ACTIVITY.
State the number of lines in these records that include the word "tags", and add nothing to it.

Saved data entries:
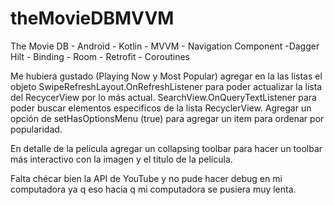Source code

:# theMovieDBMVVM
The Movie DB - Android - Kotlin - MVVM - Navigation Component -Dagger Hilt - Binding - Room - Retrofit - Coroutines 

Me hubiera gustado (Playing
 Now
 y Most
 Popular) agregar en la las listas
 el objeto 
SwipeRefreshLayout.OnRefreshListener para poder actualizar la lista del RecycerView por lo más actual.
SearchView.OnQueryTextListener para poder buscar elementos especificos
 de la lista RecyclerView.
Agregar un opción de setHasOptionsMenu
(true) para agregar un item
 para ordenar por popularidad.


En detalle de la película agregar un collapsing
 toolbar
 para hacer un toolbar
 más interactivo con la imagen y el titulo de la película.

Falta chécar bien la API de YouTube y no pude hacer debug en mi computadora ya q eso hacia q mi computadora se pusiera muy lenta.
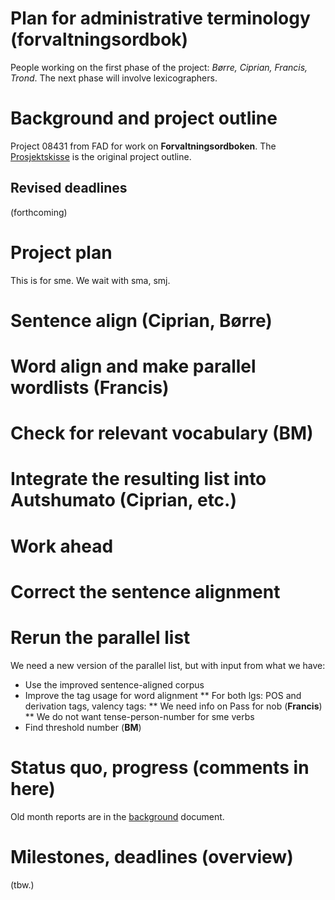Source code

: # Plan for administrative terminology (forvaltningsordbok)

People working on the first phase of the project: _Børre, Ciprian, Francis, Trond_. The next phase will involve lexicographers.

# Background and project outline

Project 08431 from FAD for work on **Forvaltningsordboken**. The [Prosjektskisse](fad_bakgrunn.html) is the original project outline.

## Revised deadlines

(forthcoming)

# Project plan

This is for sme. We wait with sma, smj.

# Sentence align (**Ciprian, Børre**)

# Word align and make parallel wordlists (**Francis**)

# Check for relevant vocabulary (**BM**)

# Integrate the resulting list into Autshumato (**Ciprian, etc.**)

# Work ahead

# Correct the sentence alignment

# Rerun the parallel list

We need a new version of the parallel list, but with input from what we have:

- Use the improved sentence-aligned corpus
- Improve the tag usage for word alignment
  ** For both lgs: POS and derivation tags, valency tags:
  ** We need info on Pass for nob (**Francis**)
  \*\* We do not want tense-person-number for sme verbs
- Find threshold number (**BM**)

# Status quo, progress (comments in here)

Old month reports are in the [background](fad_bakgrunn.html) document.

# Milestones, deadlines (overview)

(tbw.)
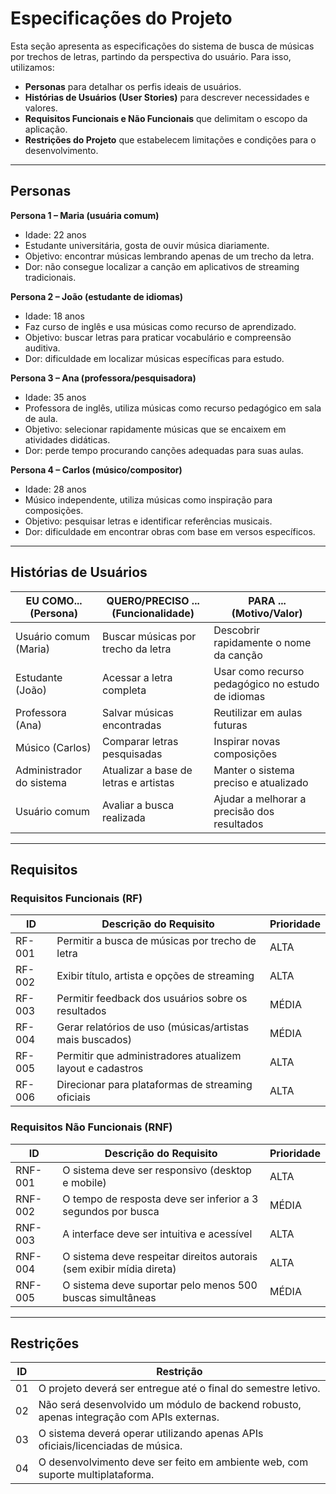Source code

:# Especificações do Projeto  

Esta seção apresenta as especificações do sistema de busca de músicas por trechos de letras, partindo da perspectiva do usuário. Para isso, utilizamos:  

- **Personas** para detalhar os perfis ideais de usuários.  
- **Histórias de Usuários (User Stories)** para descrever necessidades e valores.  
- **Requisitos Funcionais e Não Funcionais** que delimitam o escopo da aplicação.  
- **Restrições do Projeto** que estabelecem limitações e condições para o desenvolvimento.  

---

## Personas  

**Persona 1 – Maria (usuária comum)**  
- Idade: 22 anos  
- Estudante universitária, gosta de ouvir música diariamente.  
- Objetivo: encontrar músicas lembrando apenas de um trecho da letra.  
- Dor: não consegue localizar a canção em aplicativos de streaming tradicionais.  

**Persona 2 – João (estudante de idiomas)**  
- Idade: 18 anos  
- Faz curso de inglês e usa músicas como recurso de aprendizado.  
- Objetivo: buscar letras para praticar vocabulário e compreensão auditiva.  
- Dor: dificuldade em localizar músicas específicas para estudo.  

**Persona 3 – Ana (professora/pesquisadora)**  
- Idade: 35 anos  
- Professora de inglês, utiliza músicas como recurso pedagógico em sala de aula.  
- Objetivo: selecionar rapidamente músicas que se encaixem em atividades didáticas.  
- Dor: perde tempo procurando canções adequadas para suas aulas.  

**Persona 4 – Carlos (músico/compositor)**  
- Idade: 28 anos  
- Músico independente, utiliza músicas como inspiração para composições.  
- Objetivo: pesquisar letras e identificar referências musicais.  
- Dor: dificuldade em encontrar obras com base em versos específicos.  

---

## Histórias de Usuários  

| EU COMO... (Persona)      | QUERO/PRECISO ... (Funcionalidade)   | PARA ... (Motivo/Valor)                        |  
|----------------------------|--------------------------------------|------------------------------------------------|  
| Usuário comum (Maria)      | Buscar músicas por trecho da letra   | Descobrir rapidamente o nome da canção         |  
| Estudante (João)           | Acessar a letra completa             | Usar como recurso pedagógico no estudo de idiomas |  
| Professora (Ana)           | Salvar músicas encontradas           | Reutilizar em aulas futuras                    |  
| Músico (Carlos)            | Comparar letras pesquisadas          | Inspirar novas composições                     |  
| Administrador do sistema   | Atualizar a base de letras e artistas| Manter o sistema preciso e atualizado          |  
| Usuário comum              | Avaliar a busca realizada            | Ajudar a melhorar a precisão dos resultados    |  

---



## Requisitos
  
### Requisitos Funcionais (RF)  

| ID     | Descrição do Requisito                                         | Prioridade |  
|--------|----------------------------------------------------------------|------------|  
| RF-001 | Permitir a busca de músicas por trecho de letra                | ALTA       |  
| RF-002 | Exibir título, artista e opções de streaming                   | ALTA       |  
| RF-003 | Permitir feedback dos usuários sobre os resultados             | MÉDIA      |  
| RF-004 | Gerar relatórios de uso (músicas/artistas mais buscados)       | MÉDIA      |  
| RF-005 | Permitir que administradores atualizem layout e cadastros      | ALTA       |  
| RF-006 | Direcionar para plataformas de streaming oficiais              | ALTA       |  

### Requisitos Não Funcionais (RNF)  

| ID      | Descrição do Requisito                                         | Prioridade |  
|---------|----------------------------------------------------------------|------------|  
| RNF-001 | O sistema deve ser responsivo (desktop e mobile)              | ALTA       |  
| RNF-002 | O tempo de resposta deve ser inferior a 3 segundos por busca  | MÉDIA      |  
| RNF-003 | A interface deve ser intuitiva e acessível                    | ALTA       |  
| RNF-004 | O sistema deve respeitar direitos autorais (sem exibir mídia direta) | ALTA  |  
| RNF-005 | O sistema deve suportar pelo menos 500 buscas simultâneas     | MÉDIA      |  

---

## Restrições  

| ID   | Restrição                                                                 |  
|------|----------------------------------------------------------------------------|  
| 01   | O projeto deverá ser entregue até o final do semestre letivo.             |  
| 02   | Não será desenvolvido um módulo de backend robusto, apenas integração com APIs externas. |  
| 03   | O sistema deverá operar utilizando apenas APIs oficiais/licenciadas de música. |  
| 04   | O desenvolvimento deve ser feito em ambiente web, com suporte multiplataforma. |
...
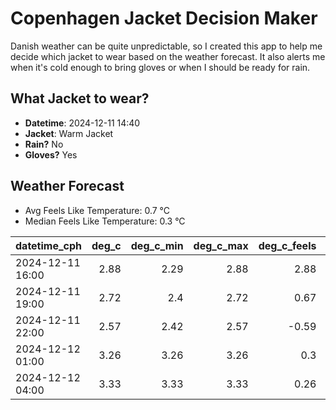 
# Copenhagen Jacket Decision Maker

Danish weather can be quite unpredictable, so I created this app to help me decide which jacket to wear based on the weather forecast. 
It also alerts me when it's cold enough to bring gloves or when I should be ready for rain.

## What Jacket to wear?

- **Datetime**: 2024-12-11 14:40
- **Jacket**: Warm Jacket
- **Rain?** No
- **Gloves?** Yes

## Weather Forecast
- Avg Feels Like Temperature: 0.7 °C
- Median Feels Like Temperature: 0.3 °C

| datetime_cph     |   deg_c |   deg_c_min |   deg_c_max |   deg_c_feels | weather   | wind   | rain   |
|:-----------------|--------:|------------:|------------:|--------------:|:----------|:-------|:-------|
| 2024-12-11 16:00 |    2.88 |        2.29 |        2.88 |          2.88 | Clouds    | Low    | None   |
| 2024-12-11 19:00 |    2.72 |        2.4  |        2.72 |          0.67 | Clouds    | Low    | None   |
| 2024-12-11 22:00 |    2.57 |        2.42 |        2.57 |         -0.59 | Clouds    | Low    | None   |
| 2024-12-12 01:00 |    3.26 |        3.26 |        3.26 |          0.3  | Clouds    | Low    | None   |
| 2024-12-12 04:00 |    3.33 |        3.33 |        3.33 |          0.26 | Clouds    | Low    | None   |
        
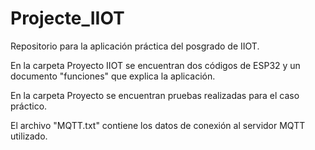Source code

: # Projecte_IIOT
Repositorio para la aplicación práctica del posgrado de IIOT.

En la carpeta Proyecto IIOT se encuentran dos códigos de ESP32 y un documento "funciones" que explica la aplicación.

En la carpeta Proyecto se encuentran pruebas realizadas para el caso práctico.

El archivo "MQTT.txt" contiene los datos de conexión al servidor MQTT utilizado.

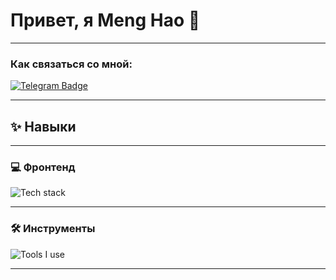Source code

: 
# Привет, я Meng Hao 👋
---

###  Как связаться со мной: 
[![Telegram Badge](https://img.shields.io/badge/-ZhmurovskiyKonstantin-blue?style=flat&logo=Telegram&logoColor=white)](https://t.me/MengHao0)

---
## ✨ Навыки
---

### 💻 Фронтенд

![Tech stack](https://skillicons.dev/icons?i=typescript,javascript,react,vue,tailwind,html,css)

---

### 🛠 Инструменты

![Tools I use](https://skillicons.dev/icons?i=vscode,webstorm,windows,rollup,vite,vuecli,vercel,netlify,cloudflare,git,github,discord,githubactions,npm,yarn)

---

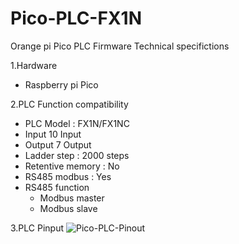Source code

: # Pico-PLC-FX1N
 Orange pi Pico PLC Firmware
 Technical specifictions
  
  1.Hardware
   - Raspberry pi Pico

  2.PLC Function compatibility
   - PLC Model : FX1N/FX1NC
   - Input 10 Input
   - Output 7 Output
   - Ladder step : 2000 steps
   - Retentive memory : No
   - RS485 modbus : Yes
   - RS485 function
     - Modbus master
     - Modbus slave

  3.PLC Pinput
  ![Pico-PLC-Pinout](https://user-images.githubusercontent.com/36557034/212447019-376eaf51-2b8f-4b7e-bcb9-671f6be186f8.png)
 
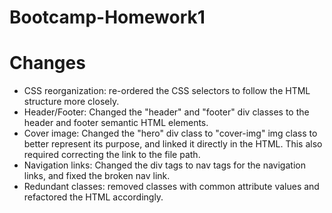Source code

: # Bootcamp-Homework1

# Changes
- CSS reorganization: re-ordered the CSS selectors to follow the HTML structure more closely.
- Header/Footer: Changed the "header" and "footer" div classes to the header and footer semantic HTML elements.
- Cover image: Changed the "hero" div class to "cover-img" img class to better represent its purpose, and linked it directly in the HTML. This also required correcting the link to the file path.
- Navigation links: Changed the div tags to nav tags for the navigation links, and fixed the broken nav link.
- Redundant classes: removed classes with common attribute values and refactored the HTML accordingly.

EXERCISE RESULT.
2